■ What you should do ■
Collect every line in the records below that contains the word "элемент".

■ Raw data ■
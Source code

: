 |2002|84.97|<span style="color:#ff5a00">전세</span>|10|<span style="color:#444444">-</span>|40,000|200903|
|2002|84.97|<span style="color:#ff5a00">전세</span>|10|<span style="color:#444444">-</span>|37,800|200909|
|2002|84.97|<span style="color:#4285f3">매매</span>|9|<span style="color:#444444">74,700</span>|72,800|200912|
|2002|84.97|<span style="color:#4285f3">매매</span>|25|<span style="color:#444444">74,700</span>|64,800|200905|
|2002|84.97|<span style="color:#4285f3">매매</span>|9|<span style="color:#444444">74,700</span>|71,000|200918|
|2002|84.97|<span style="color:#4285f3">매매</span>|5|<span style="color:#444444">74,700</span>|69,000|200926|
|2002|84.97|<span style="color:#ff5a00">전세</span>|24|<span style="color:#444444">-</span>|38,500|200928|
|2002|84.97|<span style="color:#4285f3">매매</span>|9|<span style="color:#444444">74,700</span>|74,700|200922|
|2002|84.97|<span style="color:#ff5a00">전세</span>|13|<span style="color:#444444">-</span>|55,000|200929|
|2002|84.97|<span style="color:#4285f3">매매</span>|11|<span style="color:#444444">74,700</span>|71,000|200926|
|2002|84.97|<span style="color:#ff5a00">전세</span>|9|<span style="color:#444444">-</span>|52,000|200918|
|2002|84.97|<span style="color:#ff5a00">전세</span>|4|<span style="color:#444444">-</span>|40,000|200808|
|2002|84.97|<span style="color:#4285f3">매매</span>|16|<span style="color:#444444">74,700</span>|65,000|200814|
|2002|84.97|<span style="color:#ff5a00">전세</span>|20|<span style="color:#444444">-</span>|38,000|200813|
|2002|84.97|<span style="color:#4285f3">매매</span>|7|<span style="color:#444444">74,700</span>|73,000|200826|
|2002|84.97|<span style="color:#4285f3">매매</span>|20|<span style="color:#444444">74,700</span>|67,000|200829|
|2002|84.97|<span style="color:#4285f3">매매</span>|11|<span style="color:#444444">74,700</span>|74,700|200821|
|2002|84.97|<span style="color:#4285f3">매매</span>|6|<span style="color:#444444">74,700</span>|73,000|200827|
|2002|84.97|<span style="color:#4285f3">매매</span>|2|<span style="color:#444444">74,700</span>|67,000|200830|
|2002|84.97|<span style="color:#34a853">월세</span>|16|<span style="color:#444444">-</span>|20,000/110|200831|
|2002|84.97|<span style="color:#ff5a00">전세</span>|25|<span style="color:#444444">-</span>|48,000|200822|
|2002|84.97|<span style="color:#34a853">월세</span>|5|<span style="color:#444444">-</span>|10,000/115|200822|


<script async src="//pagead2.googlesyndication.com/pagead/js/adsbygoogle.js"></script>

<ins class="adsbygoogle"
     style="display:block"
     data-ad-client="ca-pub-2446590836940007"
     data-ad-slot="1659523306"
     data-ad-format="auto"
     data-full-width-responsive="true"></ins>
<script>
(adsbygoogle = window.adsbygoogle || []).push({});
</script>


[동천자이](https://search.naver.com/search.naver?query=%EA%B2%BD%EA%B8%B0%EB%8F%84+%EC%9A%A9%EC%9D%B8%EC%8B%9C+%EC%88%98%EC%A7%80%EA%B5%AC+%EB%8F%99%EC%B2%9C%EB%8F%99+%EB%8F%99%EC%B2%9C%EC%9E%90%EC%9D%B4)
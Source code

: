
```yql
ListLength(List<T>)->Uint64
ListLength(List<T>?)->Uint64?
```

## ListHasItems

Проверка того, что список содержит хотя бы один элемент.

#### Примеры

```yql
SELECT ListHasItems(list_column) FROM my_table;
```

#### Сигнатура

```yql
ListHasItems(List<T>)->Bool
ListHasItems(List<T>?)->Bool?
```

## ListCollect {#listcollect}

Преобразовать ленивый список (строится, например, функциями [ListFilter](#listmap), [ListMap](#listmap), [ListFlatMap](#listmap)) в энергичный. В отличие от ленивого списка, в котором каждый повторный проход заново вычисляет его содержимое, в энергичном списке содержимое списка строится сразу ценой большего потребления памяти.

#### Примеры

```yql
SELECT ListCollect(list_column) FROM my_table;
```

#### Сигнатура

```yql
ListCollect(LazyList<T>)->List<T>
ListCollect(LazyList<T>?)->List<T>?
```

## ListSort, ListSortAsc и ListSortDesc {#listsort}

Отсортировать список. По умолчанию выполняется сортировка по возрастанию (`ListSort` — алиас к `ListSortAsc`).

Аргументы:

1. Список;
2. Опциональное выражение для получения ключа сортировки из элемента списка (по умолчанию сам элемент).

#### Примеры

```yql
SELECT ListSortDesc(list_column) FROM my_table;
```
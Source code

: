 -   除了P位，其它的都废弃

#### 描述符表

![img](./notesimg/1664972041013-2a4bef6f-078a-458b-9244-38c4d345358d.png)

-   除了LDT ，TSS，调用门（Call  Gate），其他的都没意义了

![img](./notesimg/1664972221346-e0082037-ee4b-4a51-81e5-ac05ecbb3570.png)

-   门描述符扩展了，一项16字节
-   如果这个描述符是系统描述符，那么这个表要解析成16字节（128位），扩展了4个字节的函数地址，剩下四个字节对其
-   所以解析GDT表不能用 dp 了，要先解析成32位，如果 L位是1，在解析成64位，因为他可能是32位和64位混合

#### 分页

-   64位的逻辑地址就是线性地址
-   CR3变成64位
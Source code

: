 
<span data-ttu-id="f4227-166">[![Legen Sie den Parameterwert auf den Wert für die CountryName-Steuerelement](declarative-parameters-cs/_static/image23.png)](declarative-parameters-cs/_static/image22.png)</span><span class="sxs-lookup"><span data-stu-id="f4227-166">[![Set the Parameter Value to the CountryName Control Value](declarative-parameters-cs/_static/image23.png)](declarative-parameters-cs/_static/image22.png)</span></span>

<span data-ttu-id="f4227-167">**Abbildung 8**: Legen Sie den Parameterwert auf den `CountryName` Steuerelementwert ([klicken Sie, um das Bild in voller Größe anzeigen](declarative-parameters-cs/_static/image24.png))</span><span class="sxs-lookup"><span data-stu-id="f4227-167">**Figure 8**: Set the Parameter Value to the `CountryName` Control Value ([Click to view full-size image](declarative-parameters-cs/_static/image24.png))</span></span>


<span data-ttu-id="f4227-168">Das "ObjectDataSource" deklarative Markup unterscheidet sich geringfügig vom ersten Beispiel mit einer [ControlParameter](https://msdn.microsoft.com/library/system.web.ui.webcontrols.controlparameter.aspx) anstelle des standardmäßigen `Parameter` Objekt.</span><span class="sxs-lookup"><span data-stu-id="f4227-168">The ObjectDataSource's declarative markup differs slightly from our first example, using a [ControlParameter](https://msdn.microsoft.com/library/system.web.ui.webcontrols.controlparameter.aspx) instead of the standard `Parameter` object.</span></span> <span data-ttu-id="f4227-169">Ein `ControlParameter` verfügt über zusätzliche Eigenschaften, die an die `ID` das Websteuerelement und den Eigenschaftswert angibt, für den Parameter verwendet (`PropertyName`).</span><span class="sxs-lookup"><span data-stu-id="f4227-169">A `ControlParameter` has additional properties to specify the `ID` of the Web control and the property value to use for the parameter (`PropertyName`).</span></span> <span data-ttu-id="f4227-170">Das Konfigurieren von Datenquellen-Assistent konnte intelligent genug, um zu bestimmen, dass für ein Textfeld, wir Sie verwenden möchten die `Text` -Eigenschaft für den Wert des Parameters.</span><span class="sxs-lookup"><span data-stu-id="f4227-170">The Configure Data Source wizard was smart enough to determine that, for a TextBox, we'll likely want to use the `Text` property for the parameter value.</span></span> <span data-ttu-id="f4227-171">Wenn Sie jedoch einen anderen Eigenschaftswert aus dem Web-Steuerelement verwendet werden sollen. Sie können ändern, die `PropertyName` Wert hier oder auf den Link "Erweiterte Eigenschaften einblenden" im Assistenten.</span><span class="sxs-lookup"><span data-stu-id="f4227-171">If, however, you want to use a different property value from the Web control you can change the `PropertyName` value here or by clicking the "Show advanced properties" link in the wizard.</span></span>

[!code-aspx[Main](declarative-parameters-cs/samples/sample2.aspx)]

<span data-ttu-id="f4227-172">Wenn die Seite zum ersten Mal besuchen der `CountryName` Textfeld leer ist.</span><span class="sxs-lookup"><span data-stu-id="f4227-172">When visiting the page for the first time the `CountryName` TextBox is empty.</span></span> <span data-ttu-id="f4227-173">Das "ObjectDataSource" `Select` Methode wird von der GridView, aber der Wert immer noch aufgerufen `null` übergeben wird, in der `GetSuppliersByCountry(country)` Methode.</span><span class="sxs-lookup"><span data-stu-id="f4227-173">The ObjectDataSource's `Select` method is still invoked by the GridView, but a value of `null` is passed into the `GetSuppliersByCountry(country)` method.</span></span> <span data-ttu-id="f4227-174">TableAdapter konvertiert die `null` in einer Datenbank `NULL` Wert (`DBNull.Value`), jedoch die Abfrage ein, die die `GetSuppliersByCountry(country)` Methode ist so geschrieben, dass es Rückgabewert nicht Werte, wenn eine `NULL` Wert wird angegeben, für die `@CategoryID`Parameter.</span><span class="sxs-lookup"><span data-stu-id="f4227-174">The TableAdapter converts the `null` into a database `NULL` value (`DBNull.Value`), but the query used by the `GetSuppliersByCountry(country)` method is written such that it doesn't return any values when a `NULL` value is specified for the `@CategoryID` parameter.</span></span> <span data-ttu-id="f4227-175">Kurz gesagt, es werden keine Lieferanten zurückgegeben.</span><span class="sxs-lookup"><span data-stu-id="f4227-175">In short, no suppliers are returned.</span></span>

■ Solution to this task ■
Проверка того, что список содержит хотя бы один элемент.
2. Опциональное выражение для получения ключа сортировки из элемента списка (по умолчанию сам элемент).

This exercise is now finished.